> **Material supplied**:
····················

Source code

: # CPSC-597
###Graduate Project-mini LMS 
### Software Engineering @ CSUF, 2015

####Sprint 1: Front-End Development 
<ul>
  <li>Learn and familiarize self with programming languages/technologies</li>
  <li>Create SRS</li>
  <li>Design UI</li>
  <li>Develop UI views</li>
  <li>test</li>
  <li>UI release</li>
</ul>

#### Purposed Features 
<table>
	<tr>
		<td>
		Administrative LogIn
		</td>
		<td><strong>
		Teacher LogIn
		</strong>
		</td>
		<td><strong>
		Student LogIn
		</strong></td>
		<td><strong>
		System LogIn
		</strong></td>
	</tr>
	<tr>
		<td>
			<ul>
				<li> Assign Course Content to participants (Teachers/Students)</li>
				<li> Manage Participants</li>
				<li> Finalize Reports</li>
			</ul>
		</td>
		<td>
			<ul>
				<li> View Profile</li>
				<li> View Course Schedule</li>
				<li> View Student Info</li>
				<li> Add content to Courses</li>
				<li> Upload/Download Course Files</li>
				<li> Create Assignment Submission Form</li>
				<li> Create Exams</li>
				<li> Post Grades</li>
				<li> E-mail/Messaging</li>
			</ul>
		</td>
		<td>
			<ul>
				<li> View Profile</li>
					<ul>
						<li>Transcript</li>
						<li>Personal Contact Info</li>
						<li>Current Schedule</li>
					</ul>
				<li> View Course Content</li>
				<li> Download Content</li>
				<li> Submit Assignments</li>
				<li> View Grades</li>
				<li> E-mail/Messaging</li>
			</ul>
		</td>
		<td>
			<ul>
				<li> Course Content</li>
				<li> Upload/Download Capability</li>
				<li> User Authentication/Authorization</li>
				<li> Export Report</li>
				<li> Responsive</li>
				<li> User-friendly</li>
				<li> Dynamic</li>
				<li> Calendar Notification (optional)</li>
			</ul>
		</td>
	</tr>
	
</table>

····················

> **Directions**: Starting with the first line, give back the whole listing exactly.

> **Result for this exercise**:
Source code

: # CPSC-597
###Graduate Project-mini LMS 
### Software Engineering @ CSUF, 2015

####Sprint 1: Front-End Development 
<ul>
  <li>Learn and familiarize self with programming languages/technologies</li>
  <li>Create SRS</li>
  <li>Design UI</li>
  <li>Develop UI views</li>
  <li>test</li>
  <li>UI release</li>
</ul>

#### Purposed Features 
<table>
	<tr>
		<td>
		Administrative LogIn
		</td>
		<td><strong>
		Teacher LogIn
		</strong>
		</td>
		<td><strong>
		Student LogIn
		</strong></td>
		<td><strong>
		System LogIn
		</strong></td>
	</tr>
	<tr>
		<td>
			<ul>
				<li> Assign Course Content to participants (Teachers/Students)</li>
				<li> Manage Participants</li>
				<li> Finalize Reports</li>
			</ul>
		</td>
		<td>
			<ul>
				<li> View Profile</li>
				<li> View Course Schedule</li>
				<li> View Student Info</li>
				<li> Add content to Courses</li>
				<li> Upload/Download Course Files</li>
				<li> Create Assignment Submission Form</li>
				<li> Create Exams</li>
				<li> Post Grades</li>
				<li> E-mail/Messaging</li>
			</ul>
		</td>
		<td>
			<ul>
				<li> View Profile</li>
					<ul>
						<li>Transcript</li>
						<li>Personal Contact Info</li>
						<li>Current Schedule</li>
					</ul>
				<li> View Course Content</li>
				<li> Download Content</li>
				<li> Submit Assignments</li>
				<li> View Grades</li>
				<li> E-mail/Messaging</li>
			</ul>
		</td>
		<td>
			<ul>
				<li> Course Content</li>
				<li> Upload/Download Capability</li>
				<li> User Authentication/Authorization</li>
				<li> Export Report</li>
				<li> Responsive</li>
				<li> User-friendly</li>
				<li> Dynamic</li>
				<li> Calendar Notification (optional)</li>
			</ul>
		</td>
	</tr>
	
</table>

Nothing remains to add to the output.